Through it, students are taught by real teachers, but they could be from anywhere across the state, and their entire summer courses are completed online.
Helms said using the program enables students to take almost any subject they may need to, where otherwise the school would not be able to make available in the summer.
“The reason we think it’s the best way to do it is because we can accommodate for almost any subject or elective a student needs,” Helms said. “Whereas, we would not be able to do that if we had to have a teacher for each class.”
At the same time, though, Helms said lack of physical teacher presence is a disadvantage to the program.
“The only disadvantage is you don’t have a teacher right in front of you,” Helms said.
The ACCESS program is used by the school throughout the year.
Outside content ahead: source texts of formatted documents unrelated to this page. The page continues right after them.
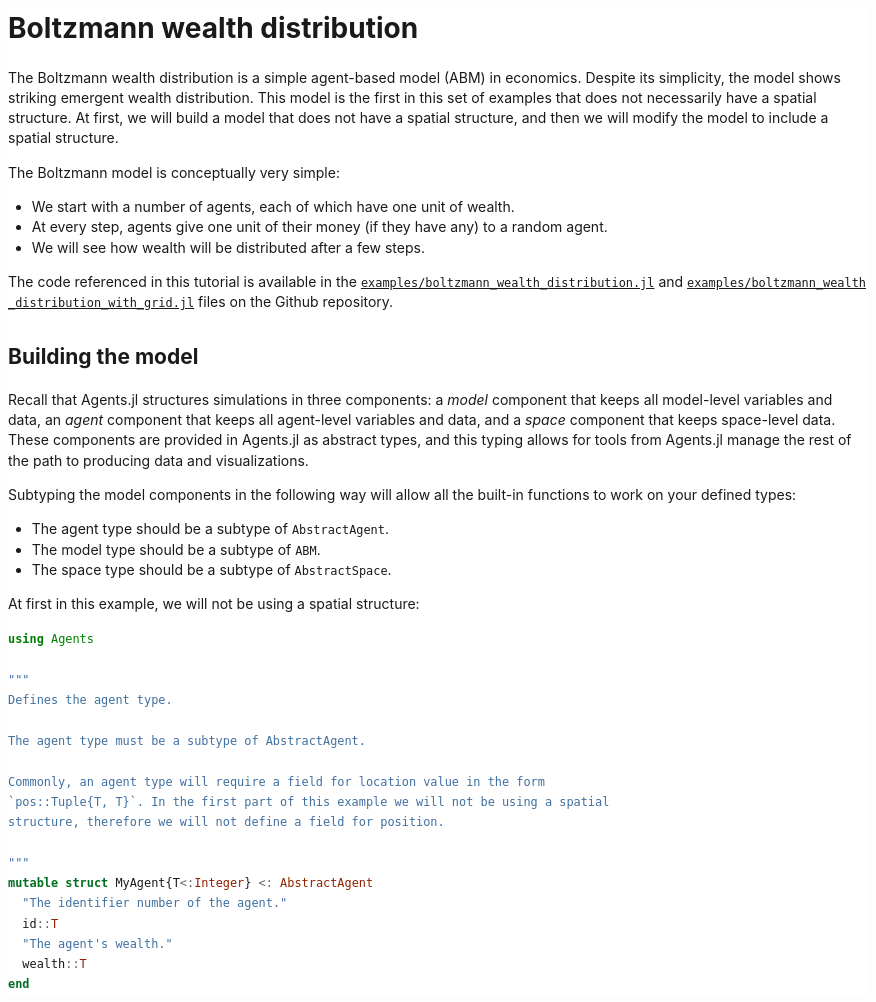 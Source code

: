 # Boltzmann wealth distribution

The Boltzmann wealth distribution is a simple agent-based model (ABM) in economics. Despite its simplicity, the model shows striking emergent wealth distribution. This model is the first in this set of examples that does not necessarily have a spatial structure. At first, we will build a model that does not have a spatial structure, and then we will modify the model to include a spatial structure. 

The Boltzmann model is conceptually very simple:

* We start with a number of agents, each of which have one unit of wealth.
* At every step, agents give one unit of their money (if they have any) to a random agent.
* We will see how wealth will be distributed after a few steps.

The code referenced in this tutorial is available in the [`examples/boltzmann_wealth_distribution.jl`](https://github.com/kavir1698/Agents.jl/blob/master/examples/boltzmann_wealth_distribution.jl) and [`examples/boltzmann_wealth_distribution_with_grid.jl`](https://github.com/kavir1698/Agents.jl/blob/master/examples/boltzmann_wealth_distribution_with_grid.jl) files on the Github repository.

## Building the model

Recall that Agents.jl structures simulations in three components: a _model_ component that keeps all model-level variables and data, an _agent_ component that keeps all agent-level variables and data, and a _space_ component that keeps space-level data. These components are provided in Agents.jl as abstract types, and this typing allows for tools from Agents.jl manage the rest of the path to producing data and visualizations.

Subtyping the model components in the following way will allow all the built-in functions to work on your defined types:

* The agent type should be a subtype of `AbstractAgent`.
* The model type should be a subtype of `ABM`.
* The space type should be a subtype of `AbstractSpace`.

At first in this example, we will not be using a spatial structure:

```julia
using Agents

"""
Defines the agent type.

The agent type must be a subtype of AbstractAgent.

Commonly, an agent type will require a field for location value in the form
`pos::Tuple{T, T}`. In the first part of this example we will not be using a spatial
structure, therefore we will not define a field for position.

"""
mutable struct MyAgent{T<:Integer} <: AbstractAgent
  "The identifier number of the agent."
  id::T
  "The agent's wealth."
  wealth::T
end
```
With it, Helms said teachers have the capability to send and receive live video feed of class lectures, though during summer school they do not use this.
Helms said summer classes go from 8:30 a.m. to noon and 12:30 p.m. to 4:30 p.m., and students stay different amount of times depending on their course requirements.
The programs are six week programs, done in classrooms with program facilitators.
The course work is not light, Helms said, which encourages summer school students to stay on top.
“If you’re a summer school student, you’re behind, but you have to be a little more self-motivated,” Helms said. “There’s no room for absences or anything like that.”